INDUSTRIAL PSYCHOLOGIST – DR BROWN
[66] Dr Bosman adopted the findings of Mr Ormond-Brown as the basis for arriving at her conclusions.
[67] Dr Bosman testified that the plaintiff would be expected to enter the labour market at a B4/C1 level and that his career progression, having regard to his injuries, will be limited to a ceiling of Paterson level C3. She explained that when a C3 level is reached, it is usually a supervisory level but that the plaintiff is unlikely to be a leader. She opined that he is unlikely to be considered to be appointed in a leadership position where he would be expected to function at a more strategic level which would require lateral thinking.
[68] She testified that in such a position, he would be working in an unstructured and unpredictable manner and this would pose grave difficulties for him as his inductive reasoning is abnormally impaired. As an employer it would be difficult to predict his performance.
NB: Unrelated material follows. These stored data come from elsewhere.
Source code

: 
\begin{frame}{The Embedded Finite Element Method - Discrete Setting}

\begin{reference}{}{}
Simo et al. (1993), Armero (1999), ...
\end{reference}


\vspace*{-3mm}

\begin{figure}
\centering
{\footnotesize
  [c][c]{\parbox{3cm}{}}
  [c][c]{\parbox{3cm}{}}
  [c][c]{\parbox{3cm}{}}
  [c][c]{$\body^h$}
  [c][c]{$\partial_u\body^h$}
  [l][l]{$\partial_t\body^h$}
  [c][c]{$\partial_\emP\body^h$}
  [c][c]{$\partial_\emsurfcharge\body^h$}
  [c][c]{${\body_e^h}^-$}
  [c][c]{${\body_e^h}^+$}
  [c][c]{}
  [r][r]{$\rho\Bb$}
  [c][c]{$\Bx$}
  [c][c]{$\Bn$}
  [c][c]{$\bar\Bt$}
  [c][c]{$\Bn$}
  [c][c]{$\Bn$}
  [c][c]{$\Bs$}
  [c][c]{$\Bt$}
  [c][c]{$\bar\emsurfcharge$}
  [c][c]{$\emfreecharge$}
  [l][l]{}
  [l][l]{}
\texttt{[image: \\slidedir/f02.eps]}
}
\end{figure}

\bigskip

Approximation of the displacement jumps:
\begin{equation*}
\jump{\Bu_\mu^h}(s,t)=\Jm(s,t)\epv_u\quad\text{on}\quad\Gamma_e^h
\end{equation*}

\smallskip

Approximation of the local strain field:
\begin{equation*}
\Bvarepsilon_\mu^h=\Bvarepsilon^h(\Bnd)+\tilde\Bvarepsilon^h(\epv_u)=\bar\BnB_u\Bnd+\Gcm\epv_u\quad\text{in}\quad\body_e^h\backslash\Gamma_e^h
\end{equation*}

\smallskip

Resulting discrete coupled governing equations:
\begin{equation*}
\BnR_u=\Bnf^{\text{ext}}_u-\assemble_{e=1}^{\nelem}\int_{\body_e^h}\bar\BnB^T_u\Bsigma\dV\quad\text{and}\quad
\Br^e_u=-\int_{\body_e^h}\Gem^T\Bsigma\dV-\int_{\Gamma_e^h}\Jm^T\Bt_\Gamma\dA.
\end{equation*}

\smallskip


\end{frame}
In addition, his interviews would be difficult as the plaintiff has communication problems. He responds with mono syllabic answers such as ‘yes’ and ‘no’. In addition, the plaintiff has limited insight into his own difficulties.
[69] She was asked how she found him when she interviewed him. She explained that had she not had the background information relating to him, she would not have been impressed. She testified that he presented as unmotivated and arrogant.
[70] She accepted that the educational psychologists (from both sides) had agreed that there would be a delay in the plaintiff completing his degree. This would inevitably be reflected in his CV, which would reflect adversely.
[71] His non-verbal reasoning score was very low for someone in his field. This, according to Dr Bosman, will impact very significantly on his career opportunities, as his competitors will be very strong on non-verbal reasoning.
[72] She testified that she had sight of his progress reports at university. In 2015 he was supposed to have initiated practical training and vacation work. He did neither. In 2016 he passed some subjects on a second attempt and then did not fare well in the second attempt. In 2014, he failed 2 out of 3 subjects.
[73] She opined that he would complete his studies although the completion will be delayed. His prospective employers will see he took longer than his peers and that will put him at a disadvantage. His competitors will present better. If his prospective employer does psychometric testing his executive dysfunctions will be revealed.
[74] She also testified that progression along the career path is vacancy based and not automatic. In addition, if progression is determined internally, they will look at his performance. She holds the view that if any testing is done his frontal lobe issues will be very observable. She also explained that it has become standard practice to do testing for the ability to think laterally and strategically. In her view, beyond a C3 level, he is likely to fall flat.
[75] The plaintiff reported to her that he was very unmotivated. She stated that in her view this was attributable not only to the fact that he was forced into this career path, but also due to his frontal lobe brain injury.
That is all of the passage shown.